La Charmeuse de serpents
Henri Rousseau, dit le Douanier (1844-1910)
La Charmeuse de serpents
1907
Huile sur toile
H. 169 ; L. 189,5 cm
© RMN-Grand Palais (Musée d'Orsay) / Hervé Lewandowski


La charmeuse de serpents
La charmeuse de serpents
La charmeuse de serpents
La charmeuse de serpents

La Charmeuse de serpents


Rousseau, peintre autodidacte et tardif, n'a que très peu voyagé. La plupart de ses jungles ont été réalisées au muséum d'Histoire naturelle et dans la grande serre du Jardin des plantes. Comme Roussel dans ses Impressions d'Afrique, Rousseau nourrit ses rêves d'exotisme à Paris.

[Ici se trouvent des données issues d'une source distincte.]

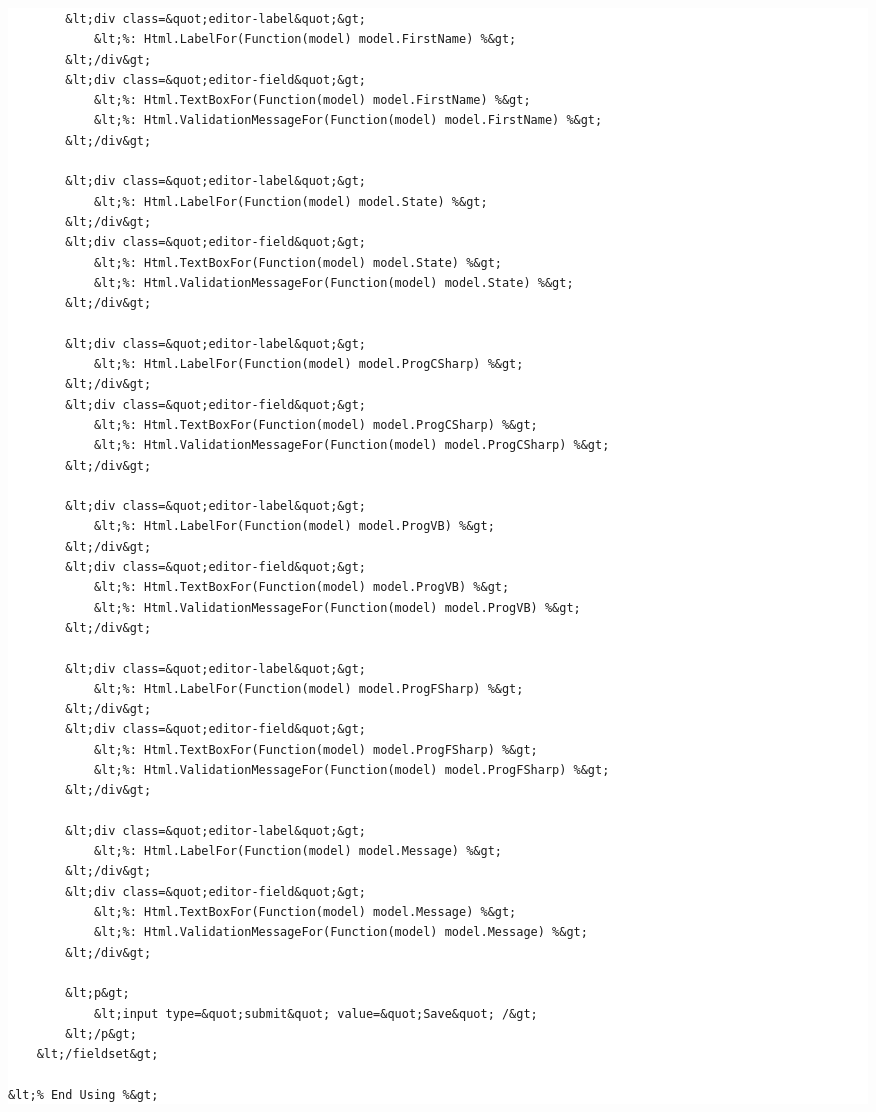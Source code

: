             &lt;div class=&quot;editor-label&quot;&gt;
                &lt;%: Html.LabelFor(Function(model) model.FirstName) %&gt;
            &lt;/div&gt;
            &lt;div class=&quot;editor-field&quot;&gt;
                &lt;%: Html.TextBoxFor(Function(model) model.FirstName) %&gt;
                &lt;%: Html.ValidationMessageFor(Function(model) model.FirstName) %&gt;
            &lt;/div&gt;
            
            &lt;div class=&quot;editor-label&quot;&gt;
                &lt;%: Html.LabelFor(Function(model) model.State) %&gt;
            &lt;/div&gt;
            &lt;div class=&quot;editor-field&quot;&gt;
                &lt;%: Html.TextBoxFor(Function(model) model.State) %&gt;
                &lt;%: Html.ValidationMessageFor(Function(model) model.State) %&gt;
            &lt;/div&gt;
            
            &lt;div class=&quot;editor-label&quot;&gt;
                &lt;%: Html.LabelFor(Function(model) model.ProgCSharp) %&gt;
            &lt;/div&gt;
            &lt;div class=&quot;editor-field&quot;&gt;
                &lt;%: Html.TextBoxFor(Function(model) model.ProgCSharp) %&gt;
                &lt;%: Html.ValidationMessageFor(Function(model) model.ProgCSharp) %&gt;
            &lt;/div&gt;
            
            &lt;div class=&quot;editor-label&quot;&gt;
                &lt;%: Html.LabelFor(Function(model) model.ProgVB) %&gt;
            &lt;/div&gt;
            &lt;div class=&quot;editor-field&quot;&gt;
                &lt;%: Html.TextBoxFor(Function(model) model.ProgVB) %&gt;
                &lt;%: Html.ValidationMessageFor(Function(model) model.ProgVB) %&gt;
            &lt;/div&gt;
            
            &lt;div class=&quot;editor-label&quot;&gt;
                &lt;%: Html.LabelFor(Function(model) model.ProgFSharp) %&gt;
            &lt;/div&gt;
            &lt;div class=&quot;editor-field&quot;&gt;
                &lt;%: Html.TextBoxFor(Function(model) model.ProgFSharp) %&gt;
                &lt;%: Html.ValidationMessageFor(Function(model) model.ProgFSharp) %&gt;
            &lt;/div&gt;
            
            &lt;div class=&quot;editor-label&quot;&gt;
                &lt;%: Html.LabelFor(Function(model) model.Message) %&gt;
            &lt;/div&gt;
            &lt;div class=&quot;editor-field&quot;&gt;
                &lt;%: Html.TextBoxFor(Function(model) model.Message) %&gt;
                &lt;%: Html.ValidationMessageFor(Function(model) model.Message) %&gt;
            &lt;/div&gt;
            
            &lt;p&gt;
                &lt;input type=&quot;submit&quot; value=&quot;Save&quot; /&gt;
            &lt;/p&gt;
        &lt;/fieldset&gt;

    &lt;% End Using %&gt;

Parmi ses plus fervents admirateurs, on trouve Alfred Jarry, André Breton, Guillaume Apollinaire, Robert Delaunay, dont la mère a commandé cette toile, ou encore Pablo Picasso. A ce dernier, Rousseau dit un jour : "Au fond vous faites dans le genre égyptien ce que je fais dans le genre moderne". Cette remarque a de quoi surprendre et même amuser. Pourtant, tout, dans cette Charmeuse de serpents est nouveau : le sujet d'abord : une Eve noire, dans un Eden inquiétant, charmeuse d'un serpent aussi effrayant que celui de la Genèse était séducteur. Le style ensuite : des couleurs franches et denses, en contre-jour, anticipant sur celles d'un Magritte, un trait à la fois naïf et précis, une composition verticale, d'une asymétrie novatrice.
La figure humaine, les animaux, le décor végétal aux déploiements fantastiques, sont exécutés avec la même minutie dans un traitement uniforme. Cette femme charme la Nature sauvage, ou plutôt elle la fige dans un étrange silence. L'univers fantastique de cette toile annonce le surréalisme.